TURQUIE — Naissances sous décret : Erdogan encadre la césarienne pour répondre au défi démographique

En Turquie, la question démographique est devenue une priorité nationale. Face à la baisse continue de la natalité, le président Recep Tayyip Erdogan a promulgué un décret visant à encadrer plus strictement le recours à l’accouchement par césarienne. Cette mesure s’inscrit dans une stratégie globale de soutien à la natalité, dans un pays confronté à des dynamiques de population similaires à celles observées dans plusieurs États de l’Union européenne ou en République populaire de Chine.

Le taux de fécondité turc, tombé à 1,51 enfant par femme en 2023, alerte les autorités. Cette évolution, liée à la modernisation du pays, à l’urbanisation croissante et à l’entrée massive des femmes dans les études supérieures et la vie active, inquiète le pouvoir exécutif qui voit dans la démographie un levier essentiel de souveraineté et de stabilité économique à long terme.

Dans ce contexte, le décret anticésarienne vise à promouvoir les accouchements dits « naturels », en limitant les indications de césarienne aux cas strictement médicaux. Pour les autorités, il s’agit d’encourager une dynamique de natalité plus robuste, en réduisant ce qu’elles considèrent comme une médicalisation excessive de la naissance, observée notamment dans les grandes villes.

Avec plus de 50 % des accouchements réalisés par césarienne en 2021, la Turquie affiche l’un des taux les plus élevés parmi les pays de l’Organisation de coopération et de développement économiques (OCDE). Ce chiffre, bien supérieur à la moyenne mondiale, résulte de multiples facteurs : préférences personnelles, choix des praticiens, commodité de planification, ou encore perception sociale de la douleur.

Toutefois, de nombreuses études médicales rappellent que la césarienne, bien que salvatrice dans certaines situations, comporte aussi des risques accrus pour la santé à long terme des mères et des enfants lorsqu’elle n’est pas médicalement justifiée. C’est dans cette optique que les autorités turques disent vouloir agir, en harmonisant les pratiques obstétricales et en renforçant la prévention.
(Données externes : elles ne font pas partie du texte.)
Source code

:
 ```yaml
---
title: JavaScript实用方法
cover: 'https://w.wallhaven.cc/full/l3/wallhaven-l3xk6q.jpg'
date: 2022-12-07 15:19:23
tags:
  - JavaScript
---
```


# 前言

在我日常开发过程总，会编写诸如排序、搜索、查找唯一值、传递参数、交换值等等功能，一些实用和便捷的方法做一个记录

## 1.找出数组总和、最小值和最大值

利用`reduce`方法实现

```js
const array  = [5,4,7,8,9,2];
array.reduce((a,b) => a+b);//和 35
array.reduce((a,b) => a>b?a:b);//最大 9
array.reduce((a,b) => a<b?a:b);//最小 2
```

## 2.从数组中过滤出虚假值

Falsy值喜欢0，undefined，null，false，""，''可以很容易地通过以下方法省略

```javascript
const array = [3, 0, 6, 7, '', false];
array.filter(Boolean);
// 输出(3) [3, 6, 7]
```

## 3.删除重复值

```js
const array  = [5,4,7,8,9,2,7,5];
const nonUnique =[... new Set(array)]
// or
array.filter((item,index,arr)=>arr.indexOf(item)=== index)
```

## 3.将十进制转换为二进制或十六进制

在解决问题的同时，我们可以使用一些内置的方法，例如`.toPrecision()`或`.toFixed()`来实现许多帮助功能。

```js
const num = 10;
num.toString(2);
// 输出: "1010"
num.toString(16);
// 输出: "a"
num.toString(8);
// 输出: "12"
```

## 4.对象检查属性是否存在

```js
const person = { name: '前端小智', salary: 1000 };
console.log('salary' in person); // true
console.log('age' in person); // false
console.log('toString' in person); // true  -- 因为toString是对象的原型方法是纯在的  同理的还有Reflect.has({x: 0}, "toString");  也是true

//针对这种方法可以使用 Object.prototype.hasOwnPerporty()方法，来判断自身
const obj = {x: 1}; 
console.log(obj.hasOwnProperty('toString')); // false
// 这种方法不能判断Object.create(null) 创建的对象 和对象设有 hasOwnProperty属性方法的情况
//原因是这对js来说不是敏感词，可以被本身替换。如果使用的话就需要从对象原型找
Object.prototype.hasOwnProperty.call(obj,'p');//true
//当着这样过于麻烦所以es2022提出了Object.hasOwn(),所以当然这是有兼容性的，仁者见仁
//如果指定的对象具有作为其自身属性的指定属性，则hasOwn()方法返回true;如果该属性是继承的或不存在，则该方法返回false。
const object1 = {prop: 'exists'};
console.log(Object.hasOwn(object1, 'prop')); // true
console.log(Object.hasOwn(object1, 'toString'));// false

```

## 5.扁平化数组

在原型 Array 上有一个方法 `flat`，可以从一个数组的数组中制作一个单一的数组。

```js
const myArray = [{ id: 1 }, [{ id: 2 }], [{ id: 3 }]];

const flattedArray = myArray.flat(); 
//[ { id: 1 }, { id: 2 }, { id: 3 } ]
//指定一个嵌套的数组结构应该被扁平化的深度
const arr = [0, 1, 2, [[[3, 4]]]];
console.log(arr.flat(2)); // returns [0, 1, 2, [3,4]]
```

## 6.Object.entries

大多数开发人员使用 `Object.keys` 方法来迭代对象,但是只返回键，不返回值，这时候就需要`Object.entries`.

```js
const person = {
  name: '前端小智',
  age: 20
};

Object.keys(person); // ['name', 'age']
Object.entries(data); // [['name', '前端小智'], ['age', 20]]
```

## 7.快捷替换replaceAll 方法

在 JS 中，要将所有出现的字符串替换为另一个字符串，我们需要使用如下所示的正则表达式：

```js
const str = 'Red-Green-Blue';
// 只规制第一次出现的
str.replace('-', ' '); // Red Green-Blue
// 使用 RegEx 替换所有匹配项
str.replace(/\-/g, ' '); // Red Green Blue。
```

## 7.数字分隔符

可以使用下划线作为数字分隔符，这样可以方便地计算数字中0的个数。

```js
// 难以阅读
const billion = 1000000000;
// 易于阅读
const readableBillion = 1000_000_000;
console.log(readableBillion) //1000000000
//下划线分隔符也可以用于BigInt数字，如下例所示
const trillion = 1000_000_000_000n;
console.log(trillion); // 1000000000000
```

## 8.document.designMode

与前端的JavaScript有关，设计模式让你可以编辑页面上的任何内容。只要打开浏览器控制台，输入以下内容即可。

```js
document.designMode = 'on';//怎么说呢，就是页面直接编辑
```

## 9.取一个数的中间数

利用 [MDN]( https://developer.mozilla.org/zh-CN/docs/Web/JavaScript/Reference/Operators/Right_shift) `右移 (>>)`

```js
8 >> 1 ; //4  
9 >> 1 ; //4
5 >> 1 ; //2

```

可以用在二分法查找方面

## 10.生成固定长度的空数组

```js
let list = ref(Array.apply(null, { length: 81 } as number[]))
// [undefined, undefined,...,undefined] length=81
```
Depuis plusieurs années, la Turquie met en œuvre une série de mesures pour stimuler la natalité : aides financières à la naissance, incitations au mariage, valorisation des familles nombreuses. Le président Erdogan a souvent exprimé sa volonté de voir les familles turques accueillir « au moins trois enfants », dans une logique de projection démographique et de renouvellement générationnel.

Cependant, comme d’autres pays confrontés à une baisse de la fécondité, la Turquie se heurte à des réalités profondes : coût de la vie, aspirations individuelles, répartition des rôles dans le foyer, et transformation des modèles familiaux. Dans ce contexte, les politiques natalistes volontaristes doivent composer avec une société plus instruite, plus urbaine, et plus consciente de ses choix.

La décision d’Erdogan s’inscrit dans une réflexion plus large sur la manière dont les États répondent au vieillissement de leur population. Si certains privilégient des mécanismes incitatifs (comme le Japon ou la République de Corée), d’autres, à l’image de la Turquie, adoptent des mesures normatives sur les pratiques de santé ou les comportements familiaux.

Ce débat dépasse les frontières turques : il interroge la capacité des pouvoirs publics à concilier objectifs démographiques, respect des droits individuels, et impératifs de santé publique. Il soulève également une question essentielle : comment adapter les politiques natalistes aux évolutions culturelles et sociales, sans renoncer à l’écoute des aspirations citoyennes ?

La démarche turque illustre la tension croissante, partout dans le monde, entre gestion des équilibres démographiques et transformation des sociétés modernes. En cela, elle offre un exemple instructif, sans être un modèle unique. Pour les pays d’Afrique comme pour les États d’Amérique latine ou d’Europe centrale, le défi est partagé : construire des politiques de population ancrées dans le réel, équilibrées, et porteuses de cohésion.